The peculiar dichotomy of text message as simultaneously intimate and impartial is again at the center of one of Moore’s projects. His curiosity about the distinctly 21st-century mode of communication inspired him to create a play in 2014 that unfolded entirely over text messages. Called “Computer Simulation of the Ocean,” the six-month-long endeavor was a big departure from the usual theater pieces he’s done for the past couple of decades. It didn’t need a set, a stage or actors.
Moore is at it once more, but with “Sister of Shattering Glass” he’s hoping to attract a younger audience — exactly the sort of people who might not find it strange to receive a story incrementally on their phones. To pull in that age group, he reached out to young adult novelist and local actress Katherine Catmull, who’s written a couple of fantasy books grounded in magical realism. She created the story based on young characters from one of her novels.
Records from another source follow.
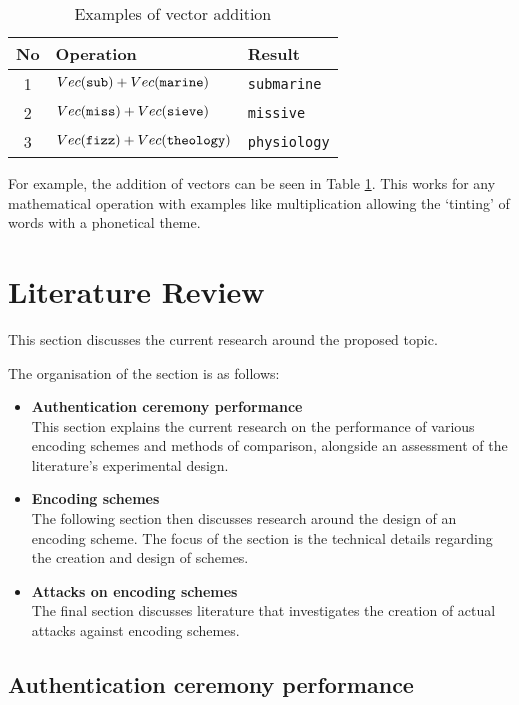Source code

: \begin{table}[!htb]
    \centering
    \begin{tabular}{cll}
        No & Operation & Result \\
        \hline
        1  & $Vec(\verb|sub|) + Vec(\verb|marine|)$ & \verb|submarine| \\
        2  & $Vec(\verb|miss|) + Vec(\verb|sieve|)$ & \verb|missive| \\
        3  & $Vec(\verb|fizz|) + Vec(\verb|theology|)$ & \verb|physiology| \\
    \end{tabular}
    \caption{Examples of vector addition}
    \label{tab:vectorAdd}
\end{table}

For example, the addition of vectors can be seen in Table \ref{tab:vectorAdd}. This works for any mathematical operation with examples like multiplication allowing the `tinting' of words with a phonetical theme.



\section{Literature Review}
This section discusses the current research around the proposed topic.

The organisation of the section is as follows:

\begin{itemize}
    \item \textbf{Authentication ceremony performance} \\
    This section explains the current research on the performance of various encoding schemes and methods of comparison, alongside an assessment of the literature's experimental design.

    \item \textbf{Encoding schemes} \\
    The following section then discusses research around the design of an encoding scheme. The focus of the section is the technical details regarding the creation and design of schemes. 

    \item \textbf{Attacks on encoding schemes} \\
    The final section discusses literature that investigates the creation of actual attacks against encoding schemes.
\end{itemize}

\subsection{Authentication ceremony performance}


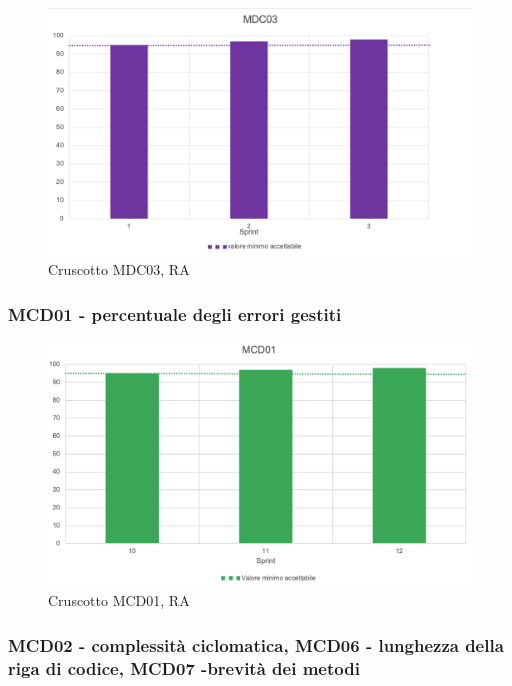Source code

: \begin{figure}[H] 
    \centering
    \includegraphics[scale = 0.8]{immagini/ImmRA/MDC03.png}
    \caption{Cruscotto MDC03, RA}
\end{figure}

\subsubsection*{MCD01 - percentuale degli errori gestiti}

\begin{figure}[H] 
    \centering
    \includegraphics[scale = 0.65]{immagini/ImmRA/MCD01.png}
    \caption{Cruscotto MCD01, RA}
\end{figure}

\subsubsection*{MCD02 - complessità ciclomatica, MCD06 - lunghezza della riga di codice, MCD07 -brevità dei metodi }


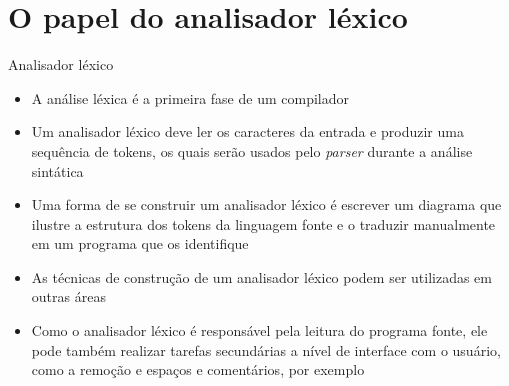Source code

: \section{O papel do analisador léxico}

\begin{frame}[fragile]{Analisador léxico}

    \begin{itemize}
        \item A análise léxica é a primeira fase de um compilador
        \pause

        \item Um analisador léxico deve ler os caracteres da entrada e produzir uma sequência de tokens, os quais serão usados pelo \textit{parser} durante a
            análise sintática
        \pause

        \item Uma forma de se construir um analisador léxico é escrever um diagrama que ilustre a estrutura dos tokens da linguagem fonte e o traduzir manualmente
            em um programa que os identifique
        \pause

        \item As técnicas de construção de um analisador léxico podem ser utilizadas em outras áreas
        \pause

        \item Como o analisador léxico é responsável pela leitura do programa fonte, ele pode também realizar tarefas secundárias a nível de interface com
            o usuário, como a remoção e espaços e comentários, por exemplo
    \end{itemize}

\end{frame}

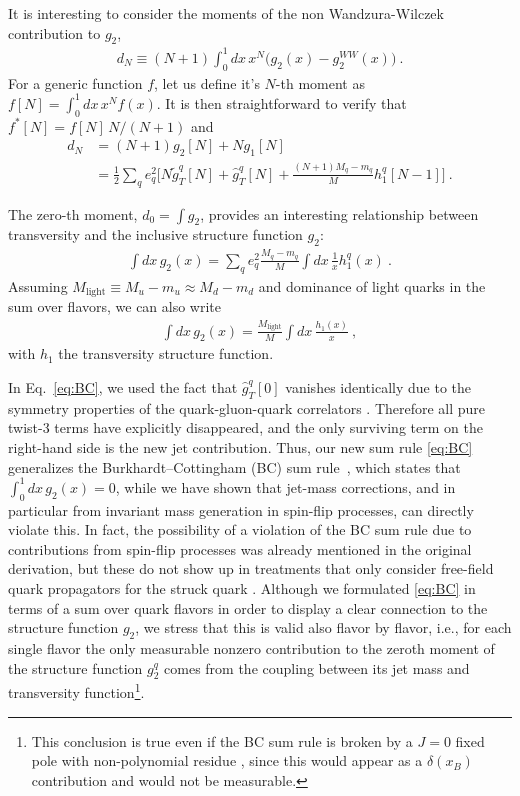 \documentclass[preprintnumbers,floatfix,nofootinbib]{revtex4}
\newcommand{\xbj}{{x_B}}                   %
\newcommand{\mj}{M_q}
\newcommand{\mq}{m_q}
\begin{document}
It is interesting to consider the moments of the non Wandzura-Wilczek contribution to $g_2$,
\begin{align}
  d_N \equiv (N+1) \int_0^1 dx\,x^N \bigg( g_2(x) - g_2^{WW}(x) \bigg) \ .
\end{align}
For a generic function $f$, let us define it's $N$-th moment as $f[N]=\int_0^1 dx\, x^{N} f(x)$. It is then straightforward to verify that $f^*[N] = f[N]\,N/(N+1)$ and  
\begin{align}
  d_N & = (N+1) g_2[N] + N g_1[N] \\
  & = \frac12 \sum_q e_q^2 \bigg[ N \tilde g_T^q[N] + \hat g_T^q[N]  
    + \frac{(N+1) \mj- \mq}{M} h_1^q[N-1] \bigg] \ .
\end{align}

The zero-th moment, $d_0=\int g_2$, provides an interesting relationship between transversity and the inclusive structure function $g_2$:
\begin{align}
  \label{eq:BC}
  \int dx\, g_2(x) = \sum_q e_q^2 \frac{\mj-\mq}{M} \int dx\, \frac{1}{x} h_1^q(x) \ .
\end{align}
Assuming $M_\text{light}\equiv M_u -m_u \approx M_d -m_d$ and dominance of light quarks in the sum over flavors, we can also write
\begin{align}
  \label{eq:BC-sfn}
  \int dx\, g_2(x) = \frac{M_\text{light}}{M} \int dx\, \frac{h_1(x)}{x} \ ,
\end{align}
with $h_1$ the transversity structure function.

In Eq.~\eqref{eq:BC}, we used the fact that $\widehat g_T^q[0]$ vanishes identically due to the symmetry properties of the quark-gluon-quark correlators \cite{Accardi:2009au}.
Therefore all pure twist-3 terms have explicitly disappeared, and the only surviving term on the right-hand side is the new jet contribution.
Thus, our new sum rule \eqref{eq:BC}
generalizes the Burkhardt--Cottingham (BC) sum rule~\cite{Burkhardt:1970ti},
which states that  $\int_0^1 dx\, g_2(x) =0$, while we have shown that jet-mass corrections, and in particular from invariant mass generation in spin-flip processes, can directly violate this.
In fact, the possibility of a violation of the BC sum rule due to 
contributions from spin-flip processes was already mentioned in the original
derivation, but these do not show up in treatments that only
consider free-field quark propagators for the struck quark
\cite{Jaffe:1996zw}.  Although we formulated \eqref{eq:BC} in terms of a sum over quark flavors in order to display a clear
connection to the structure function $g_2$, we stress that this is valid also
flavor by flavor, i.e., for each single flavor the only measurable nonzero contribution to the zeroth moment of the
structure function $g_2^q$ comes from the coupling between its jet mass and transversity function\footnote{This conclusion is true even if the BC sum rule is broken by a $J = 0$ fixed pole with
non-polynomial residue \cite{Jaffe:1996zw}, since this would appear as a
$\delta(\xbj)$ contribution and would not be measurable.}.
\end{document}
“Sister of Shattering Glass” works much as “Simulation” did. People who sign up to receive the texts, which start on Feb. 17, will get little snippets of story over a period of five months, ending July 27. They might get two to three texts throughout the course of one day and none at all the next, and everyone receives messages at exactly the same time, no matter the time zone. (That’s an adjustment from the last story.)
A new element this time is that some of the texts will come accompanied with “moody, suggestive and surreal” photos from local photographer Annie Gunn, Moore said, and with immersive sound effects from Buzz Moran, the foley artist for “The Intergalactic Nemesis,” a live-action graphic novel of sorts.
They have helped bring the world Catmull envisioned to digital life. Although she featured the two sisters at the center of her first novel, “Summer and Bird,” she found that writing in small snippets almost as short as a tweet was a challenge.
“I’ve been writing novels, and this was like writing a novel in haiku,” she says.
With “Sister,” you aren’t watching the action happen from afar — instead, you become almost part of the story. You receive texts as the father of the two sisters, and you become increasingly concerned when it becomes clear (or maybe not so clear) that they’re trapped in a dark maze behind the mirrors of the world.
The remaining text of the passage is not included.